**YOUR ASSIGNMENT**: Dropping every picture, set down exactly the lines in the entries below, starting with the line with "se calculan directamente" and going on through the line with "To faciliate expressing".

===== EXERCISE INPUTS =====

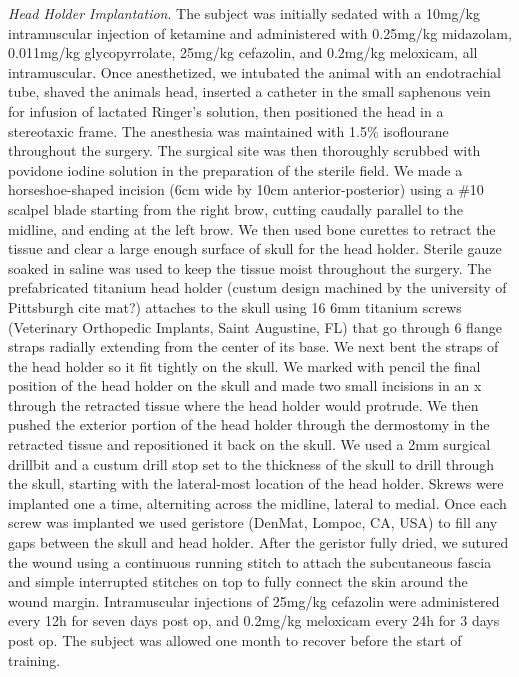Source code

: \textit{Head Holder Implantation}. The subject was initially sedated with a 10mg/kg intramuscular injection of ketamine and administered with 0.25mg/kg midazolam, 0.011mg/kg glycopyrrolate, 25mg/kg cefazolin, and 0.2mg/kg meloxicam, all intramuscular. Once anesthetized, we intubated the animal with an endotrachial tube, shaved the animals head, inserted a catheter in the small saphenous vein for infusion of lactated Ringer's solution, then positioned the head in a stereotaxic frame. The anesthesia was maintained with 1.5\% isoflourane throughout the surgery. The surgical site was then thoroughly scrubbed with povidone iodine solution in the preparation of the sterile field. We made a horseshoe-shaped incision (6cm wide by 10cm anterior-posterior) using a \#10 scalpel blade starting from the right brow, cutting caudally parallel to the midline, and ending at the left brow. We then used bone curettes to retract the tissue and clear a large enough surface of skull for the head holder. Sterile gauze soaked in saline was used to keep the tissue moist throughout the surgery. The prefabricated titanium head holder (custum design machined by the university of Pittsburgh cite mat?) attaches to the skull using 16 6mm titanium screws (Veterinary Orthopedic Implants, Saint Augustine, FL) that go through 6 flange straps radially extending from the center of its base. We next bent the straps of the head holder so it fit tightly on the skull. We marked with pencil the final position of the head holder on the skull and made two small incisions in an x through the retracted tissue where the head holder would protrude. We then pushed the exterior portion of the head holder through the dermostomy in the retracted tissue and repositioned it back on the skull. We used a 2mm surgical drillbit and a custum drill stop set to the thickness of the skull to drill through the skull, starting with the lateral-most location of the head holder. Skrews were implanted one a time, alterniting across the midline, lateral to medial. Once each screw was implanted we used geristore (DenMat, Lompoc, CA, USA) to fill any gaps between the skull and head holder. After the geristor fully dried, we sutured the wound using a continuous running stitch to attach the subcutaneous fascia and simple interrupted stitches on top to fully connect the skin around the wound margin. Intramuscular injections of 25mg/kg cefazolin were administered every 12h for seven days post op, and 0.2mg/kg meloxicam every 24h for 3 days post op. The subject was allowed one month to recover before the start of training.


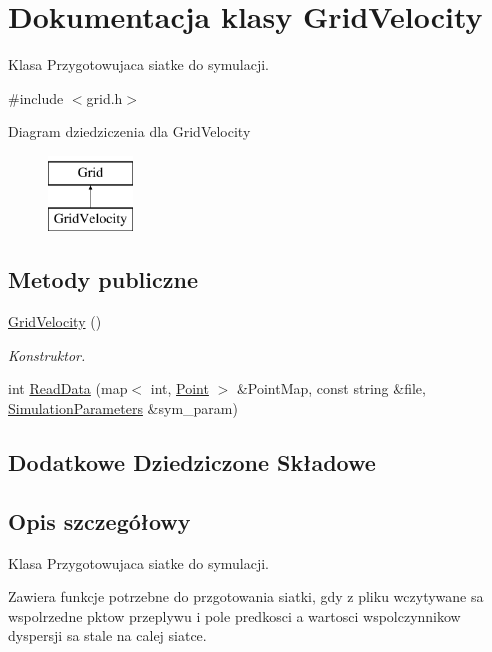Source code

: \hypertarget{class_grid_velocity}{}\section{Dokumentacja klasy Grid\+Velocity}
\label{class_grid_velocity}


Klasa Przygotowujaca siatke do symulacji.  




{\ttfamily \#include $<$grid.\+h$>$}

Diagram dziedziczenia dla Grid\+Velocity\begin{figure}[H]
\begin{center}
\leavevmode
\includegraphics[height=2.000000cm]{class_grid_velocity}
\end{center}
\end{figure}
\subsection*{Metody publiczne}
\begin{DoxyCompactItemize}
\item 
\hyperlink{class_grid_velocity_afdff39055c5fcd27eb8473cca1fee826}{Grid\+Velocity} ()
\begin{DoxyCompactList}\small\item\em Konstruktor. \end{DoxyCompactList}\item 
int \hyperlink{class_grid_velocity_a00143f2982252ae30ceb725886c11ab6}{Read\+Data} (map$<$ int, \hyperlink{class_point}{Point} $>$ \&Point\+Map, const string \&file, \hyperlink{class_simulation_parameters}{Simulation\+Parameters} \&sym\+\_\+param)
\end{DoxyCompactItemize}
\subsection*{Dodatkowe Dziedziczone Składowe}


\subsection{Opis szczegółowy}
Klasa Przygotowujaca siatke do symulacji. 

Zawiera funkcje potrzebne do przgotowania siatki, gdy z pliku wczytywane sa wspolrzedne pktow przeplywu i pole predkosci a wartosci wspolczynnikow dyspersji sa stale na calej siatce. 

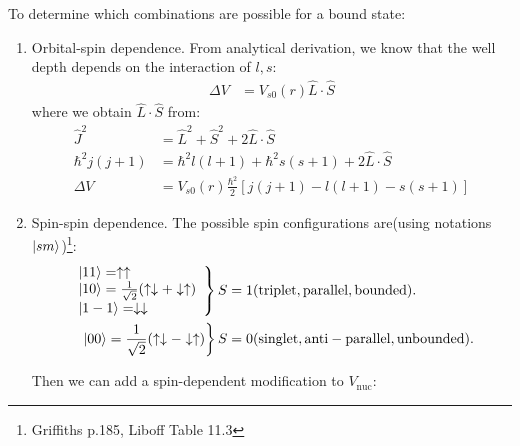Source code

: \documentclass{school-22.101-notes}
\begin{document}
To determine which combinations are possible for a bound state:
\begin{enumerate}
\item Orbital-spin dependence. From analytical derivation, we know that the well depth depends on the interaction of $l, s$: 
  \begin{align}
  \Delta V &= V_{s0} (r) \hat{L} \cdot \hat{S}
  \end{align}
  where we obtain $\hat{L} \cdot \hat{S}$ from: 
  \begin{align}
    \hat{J}^2 &= \hat{L}^2 + \hat{S}^2 + 2  \hat{L} \cdot \hat{S} \\
    \hbar^2 j(j+1) &= \hbar^2 l(l+1) + \hbar^2 s(s+1) + 2 \hat{L} \cdot \hat{S} \\
    \Delta V &= V_{s0} (r) \frac{\hbar^2}{2} \left[ j(j+1) - l(l+1) - s(s+1) \right] 
  \end{align}

\item Spin-spin dependence. The possible spin configurations are(using notations $\left| s m \right>$)\footnote{Griffiths p.185, Liboff Table 11.3}: 
\begin{align}
\left. \begin{array}{l} 
\left| 1 1 \right> = \uparrow \uparrow \\
\left| 1 0 \right> = \frac{1}{\sqrt{2}} (\uparrow \downarrow + \downarrow \uparrow ) \\
\left| 1 -1 \right> = \downarrow \downarrow
\end{array} \right\}
S &= 1  (\mathrm{triplet, parallel, bounded}). \\
\left. \left| 0 0 \right> = \frac{1}{\sqrt{2}} (\uparrow \downarrow - \downarrow \uparrow ) \right\} 
S &= 0  (\mathrm{singlet, anti-parallel, unbounded}).
\end{align}

Then we can add a spin-dependent modification to $V_{\mathrm{nuc}}$:


\end{enumerate}
\end{document}
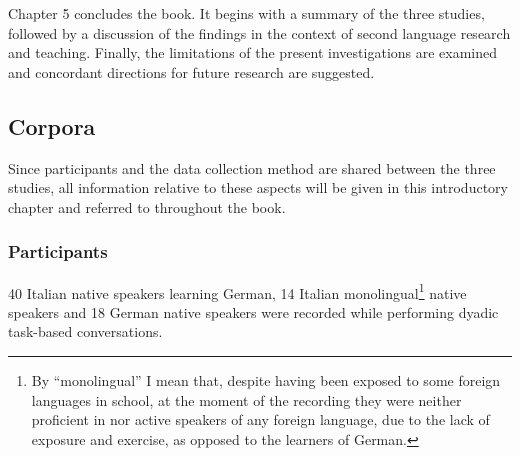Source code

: \begin{styleStandard}
Chapter 5 concludes the book. It begins with a summary of the three studies, followed by a discussion of the findings in the context of second language research and teaching. Finally, the limitations of the present investigations are examined and concordant directions for future research are suggested.
\end{styleStandard}

\subsection{Corpora}
\hypertarget{Toc191305878}{}\begin{styleStandard}
Since participants and the data collection method are shared between the three studies, all information relative to these aspects will be given in this introductory chapter and referred to throughout the book.
\end{styleStandard}

\subsubsection{Participants}
\hypertarget{Toc191305879}{}\begin{styleStandard}
40 Italian native speakers learning German, 14 Italian monolingual\footnote{By “monolingual” I mean that, despite having been exposed to some foreign languages in school, at the moment of the recording they were neither proficient in nor active speakers of any foreign language, due to the lack of exposure and exercise, as opposed to the learners of German.} native speakers and 18 German native speakers were recorded while performing dyadic task-based conversations.
\end{styleStandard}

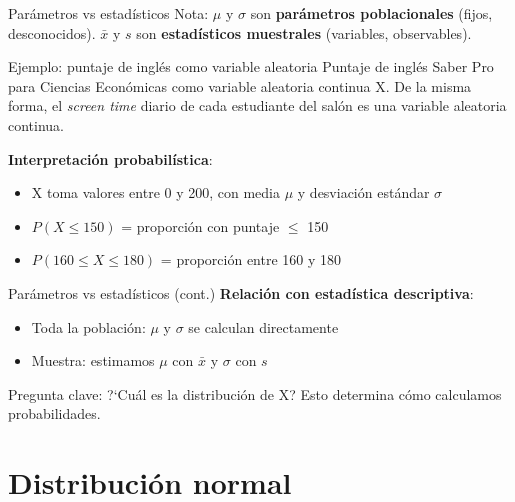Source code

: \documentclass[aspectratio=169, 11pt]{beamer}
\begin{document}
\begin{frame}{Par\'ametros vs estad\'isticos}
\alert{Nota}: $\mu$ y $\sigma$ son \textbf{par\'ametros poblacionales} (fijos, desconocidos). $\bar{x}$ y $s$ son \textbf{estad\'isticos muestrales} (variables, observables).

\vspace{0.5em}
\begin{exampleblock}{Ejemplo: puntaje de ingl\'es como variable aleatoria}
Puntaje de ingl\'es Saber Pro para Ciencias Econ\'omicas como variable aleatoria continua X. De la misma forma, el \emph{screen time} diario de cada estudiante del sal\'on es una variable aleatoria continua.
\end{exampleblock}

\textbf{Interpretaci\'on probabil\'istica}:
\begin{itemize}
\item X toma valores entre 0 y 200, con media $\mu$ y desviaci\'on est\'andar $\sigma$
\item $P(X \leq 150)$ = proporci\'on con puntaje $\leq$ 150
\item $P(160 \leq X \leq 180)$ = proporci\'on entre 160 y 180
\end{itemize}
\end{frame}

\begin{frame}{Par\'ametros vs estad\'isticos (cont.)}
\textbf{Relaci\'on con estad\'istica descriptiva}:
\begin{itemize}
\item \alert{Toda la poblaci\'on}: $\mu$ y $\sigma$ se calculan directamente
\item \alert{Muestra}: estimamos $\mu$ con $\bar{x}$ y $\sigma$ con $s$
\end{itemize}

\alert{Pregunta clave}: ?`Cu\'al es la distribuci\'on de X? Esto determina c\'omo calculamos probabilidades.
\end{frame}


\section{Distribución normal}
\end{document}
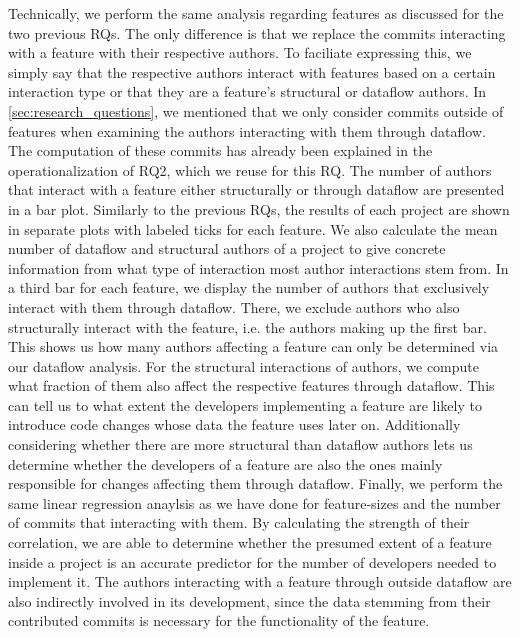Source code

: Technically, we perform the same analysis regarding features as discussed for the two previous RQs.
The only difference is that we replace the commits interacting with a feature with their respective authors.
To faciliate expressing this, we simply say that the respective authors interact with features based on a certain interaction type or that they are a feature's structural or dataflow authors.
In \autoref{sec:research_questions}, we mentioned that we only consider commits outside of features when examining the authors interacting with them through dataflow.
The computation of these commits has already been explained in the operationalization of RQ2, which we reuse for this RQ.
The number of authors that interact with a feature either structurally or through dataflow are presented in a bar plot.
Similarly to the previous RQs, the results of each project are shown in separate plots with labeled ticks for each feature.
We also calculate the mean number of dataflow and structural authors of a project to give concrete information from what type of interaction most author interactions stem from.
In a third bar for each feature, we display the number of authors that exclusively interact with them through dataflow.
There, we exclude authors who also structurally interact with the feature, i.e. the authors making up the first bar.
This shows us how many authors affecting a feature can only be determined via our dataflow analysis.
For the structural interactions of authors, we compute what fraction of them also affect the respective features through dataflow.
This can tell us to what extent the developers implementing a feature are likely to introduce code changes whose data the feature uses later on.
Additionally considering whether there are more structural than dataflow authors lets us determine whether the developers of a feature are also the ones mainly responsible for changes affecting them through dataflow.
Finally, we perform the same linear regression anaylsis as we have done for feature-sizes and the number of commits that interacting with them.
By calculating the strength of their correlation, we are able to determine whether the presumed extent of a feature inside a project is an accurate predictor for the number of developers needed to implement it.
The authors interacting with a feature through outside dataflow are also indirectly involved in its development, since the data stemming from their contributed commits is necessary for the functionality of the feature.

=====

**SOLUTION FOR THIS TASK**:
\item \alert{Toda la poblaci\'on}: $\mu$ y $\sigma$ se calculan directamente
\item \alert{Muestra}: estimamos $\mu$ con $\bar{x}$ y $\sigma$ con $s$
\end{itemize}

\alert{Pregunta clave}: ?`Cu\'al es la distribuci\'on de X? Esto determina c\'omo calculamos probabilidades.
\end{frame}


\section{Distribución normal}
\end{document}
Source code

: Technically, we perform the same analysis regarding features as discussed for the two previous RQs.
The only difference is that we replace the commits interacting with a feature with their respective authors.
To faciliate expressing this, we simply say that the respective authors interact with features based on a certain interaction type or that they are a feature's structural or dataflow authors.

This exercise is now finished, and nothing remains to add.